Sustainable Growth Rate Repeal: Why the “Why” Matters

Patrick K Price 1,
PMCID: PMC6139735  PMID: 27039481

Why did Congress repeal Medicare’s Sustainable Growth Rate (SGR) payment system January 6, 2015? In 1997 SGR replaced Medicare Volume Performance Standards (MPVS), which served as physician payment mechanism between 1990 and 1997. Prior to 1990 physician charges was the basis of Medicare payments.1

During 30 years, since 1989, annual increases in the valuation of physician work and the increase in the consumer price index (CPI) are similar. Overall government fixed physician charges the last 14 years, since 1998, are less than CPI.2,3

Centers for Medicare and Medicaid Services (CMS) contained high annual fee percentage increases. Did SGR need to be fixed based upon these outcomes?

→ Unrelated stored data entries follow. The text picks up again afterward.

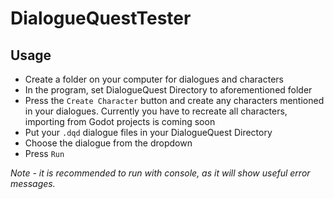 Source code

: # DialogueQuestTester

## Usage

- Create a folder on your computer for dialogues and characters
- In the program, set DialogueQuest Directory to aforementioned folder
- Press the `Create Character` button and create any characters mentioned in your dialogues. Currently you have to recreate all characters, importing from Godot projects is coming soon
- Put your `.dqd` dialogue files in your DialogueQuest Directory
- Choose the dialogue from the dropdown
- Press `Run`

*Note - it is recommended to run with console, as it will show useful error messages.*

Second, politicians and physician based political action committees (PACs) may say it was keeping a bargain to fix SGR in trade for endorsement by the American Medical Association (AMA) supporting the Affordable Care Act (ACA). Maybe, however, fulfilling a political quid pro quo promise to fix doctor payment in exchange for use of the AMA brand has not been a high priority since 2010. Was keeping a promise the reason or were there other reasons?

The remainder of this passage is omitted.